Introduction: Neuroscience, in the past decades, has enabled a greater comprehension about the relationship between the fiction and central nervous system. Studies linked to psychology and neurology try to explain a regular act in the human being. Feelings aroused by reading a book. Literature Review: The brain, as it looks like, does not make much distinction between what is read and real life experiences. Thus, in both situations, the same areas of the brain are stimulated. In fact, this simulation gives the readers an experience unavailable outside the pages: the possibility to live the literary character.

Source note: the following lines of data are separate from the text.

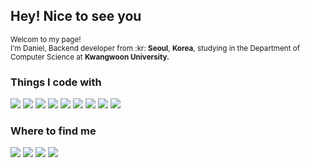 <h2>Hey! Nice to see you</h2>

<p><small>Welcom to my page!<br>I'm Daniel, Backend developer from :kr: <strong>Seoul</strong>, <strong>Korea</strong>, studying in the Department of Computer Science at <strong>Kwangwoon University.</strong></small></p>

<h3>Things I code with</h3>
<div>
  <img src="https://img.shields.io/badge/java-ED8B00?style=for-the-badge&logo=OpenJDK&logoColor=white"> <img src="https://img.shields.io/badge/spring-%2370AD47.svg?style=for-the-badge&logo=spring&logoColor=white"> <img src="https://img.shields.io/badge/springboot-6DB33F?style=for-the-badge&logo=springboot&logoColor=white"> <img src="https://img.shields.io/badge/Spring Security-6DB33F?style=for-the-badge&logo=Spring Security&logoColor=white"> <img src="https://img.shields.io/badge/MySQL-4479A1?style=for-the-badge&logo=MySQL&logoColor=white"> <img src="https://img.shields.io/badge/Amazon%20EC2-FF9900?style=for-the-badge&logo=Amazon%20EC2&logoColor=white"> <img src="https://img.shields.io/badge/Amazon%20S3-569A31?style=for-the-badge&logo=Amazon%20S3&logoColor=white"> <img src="https://img.shields.io/badge/JavaScript-F7DF1E?style=for-the-badge&logo=JavaScript&logoColor=white"> <img src="https://img.shields.io/badge/Node.js-339933?style=for-the-badge&logo=Node.js&logoColor=white">
</div>

<h3>Where to find me</h3>
<div>
  <a href="https://github.com/holychann"><img src="https://img.shields.io/badge/github-%23121011.svg?style=for-the-badge&logo=github&logoColor=white"></a>
  <a href="https://www.linkedin.com/in/성찬-조-2ab728135/"><img src="https://img.shields.io/badge/linkedin-%230077B5.svg?style=for-the-badge&logo=linkedin&logoColor=white"></a> <a href="https://www.instagram.com/holy_molee_?igsh=OHBleno0c2F6djF5&utm_source=qr"><img src="https://img.shields.io/badge/Instagram-%23E4405F.svg?style=for-the-badge&logo=Instagram&logoColor=white"></a> <a href="https://developer-holychan.tistory.com"><img src="https://img.shields.io/badge/Blog-B39DDB?style=for-the-badge&logo=blogger&logoColor=white"></a>
</div>
<!-- 뱃지들
JUnit5
<img src="https://img.shields.io/badge/JUnit5-25A162?style=for-the-badge&logo=JUnit5&logoColor=white">
Hibernate
<img src="https://img.shields.io/badge/Hibernate-59666C?style=for-the-badge&logo=Hibernate&logoColor=white">
MySQL
<img src="https://img.shields.io/badge/MySQL-4479A1?style=for-the-badge&logo=MySQL&logoColor=white">
RabbitMQ
<img src="https://img.shields.io/badge/RabbitMQ-FF6600?style=for-the-badge&logo=RabbitMQ&logoColor=white">
Kafka
<img src="https://img.shields.io/badge/Apache Kafka-%3333333.svg?style=for-the-badge&logo=Apache Kafka&logoColor=white"> 
Redis
<img src="https://img.shields.io/badge/Redis-DC382D?style=for-the-badge&logo=Redis&logoColor=white"> 
nginx
<img src="https://img.shields.io/badge/nginx-%23009639.svg?style=for-the-badge&logo=nginx&logoColor=white">
docker
<img src="https://img.shields.io/badge/docker-%230db7ed.svg?style=for-the-badge&logo=docker&logoColor=white"> 
GitHub Actions
<img src="https://img.shields.io/badge/GitHub Actions-2088FF?style=for-the-badge&logo=GitHub Actions&logoColor=white">
EC2
<img src="https://img.shields.io/badge/Amazon%20EC2-FF9900?style=for-the-badge&logo=Amazon%20EC2&logoColor=white">
S3
<img src="https://img.shields.io/badge/Amazon%20S3-569A31?style=for-the-badge&logo=Amazon%20S3&logoColor=white">
grafana
<img src="https://img.shields.io/badge/grafana-%23F46800.svg?style=for-the-badge&logo=grafana&logoColor=white">
Prometheus
<img src="https://img.shields.io/badge/Prometheus-E6522C?style=for-the-badge&logo=Prometheus&logoColor=white">
Beats
<img src="https://img.shields.io/badge/Beats-005571?style=for-the-badge&logo=Beats&logoColor=white">
Elasticsearch
<img src="https://img.shields.io/badge/Elasticsearch-005571?style=for-the-badge&logo=Elasticsearch&logoColor=white">
Logstash
<img src="https://img.shields.io/badge/Logstash-005571?style=for-the-badge&logo=Logstash&logoColor=white">
Kibana
<img src="https://img.shields.io/badge/Kibana-005571?style=for-the-badge&logo=Kibana&logoColor=white">
Python
<img src="https://img.shields.io/badge/Python-3776AB?style=for-the-badge&logo=Python&logoColor=white">
Flask
<img src="https://img.shields.io/badge/Flask-000000?style=for-the-badge&logo=Flask&logoColor=white">
Faust
<img src="https://img.shields.io/badge/Faust-66FFCC?style=for-the-badge&logo=Faust&logoColor=white">
Celery
<img src="https://img.shields.io/badge/Celery-37814A?style=for-the-badge&logo=Celery&logoColor=white">
Gunicorn
<img src="https://img.shields.io/badge/Gunicorn-499848?style=for-the-badge&logo=Gunicorn&logoColor=white">
Node.js
<img src="https://img.shields.io/badge/Node.js-339933?style=for-the-badge&logo=Node.js&logoColor=white">
Koa
<img src="https://img.shields.io/badge/Koa-33333D?style=for-the-badge&logo=Koa&logoColor=white">
HTML5
<img src="https://img.shields.io/badge/HTML5-E34F26?style=for-the-badge&logo=HTML5&logoColor=white">
CSS3
<img src="https://img.shields.io/badge/CSS3-1572B6?style=for-the-badge&logo=CSS3&logoColor=white">
JavaScript
<img src="https://img.shields.io/badge/JavaScript-F7DF1E?style=for-the-badge&logo=JavaScript&logoColor=white">
React
<img src="https://img.shields.io/badge/React-61DAFB?style=for-the-badge&logo=React&logoColor=white">
Kotlin
<img src="https://img.shields.io/badge/Kotlin-7F52FF?style=for-the-badge&logo=Kotlin&logoColor=white">
Android
<img src="https://img.shields.io/badge/Android-3DDC84?style=for-the-badge&logo=Android&logoColor=white">
Thymeleaf
<img src="https://img.shields.io/badge/Thymeleaf-005F0F?style=for-the-badge&logo=Thymeleaf&logoColor=white">
Google Colab
<img src="https://img.shields.io/badge/Google Colab-F9AB00?style=for-the-badge&logo=Google Colab&logoColor=white">
-->

</div>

Mind reading, also named mind theory is a term used by cognitive psychologists to describe our capacity to explain the behavior of people in terms of their thoughts, feelings, beliefs and wishes; the capacity of interpreting the behavior of people from real life – and by extension from literary characters. Scholars of this theory agree that this ability has developed in Pleistocene period, as an adaptive response to the challenge faced by our ancestries: to make sense the behavior of other people of their group, which includes from two to hundreds of individuals. Our tendency, thereby, to explain the observed behavior in terms of subjacent mind state looks like to be so easy and automatic, because our cognitive architecture evolved to daily learn and practice mind reading, since the beginning of consciousness. Conclusion: Therefore, aspects related to human cognition were important in biological evolution and maintenance of species. The brain, along the human evolution, has adapted to the environmental and social demand. Human interactions and its posterior interpretation of behavior enabled, thereby, that the reading of a book was understood.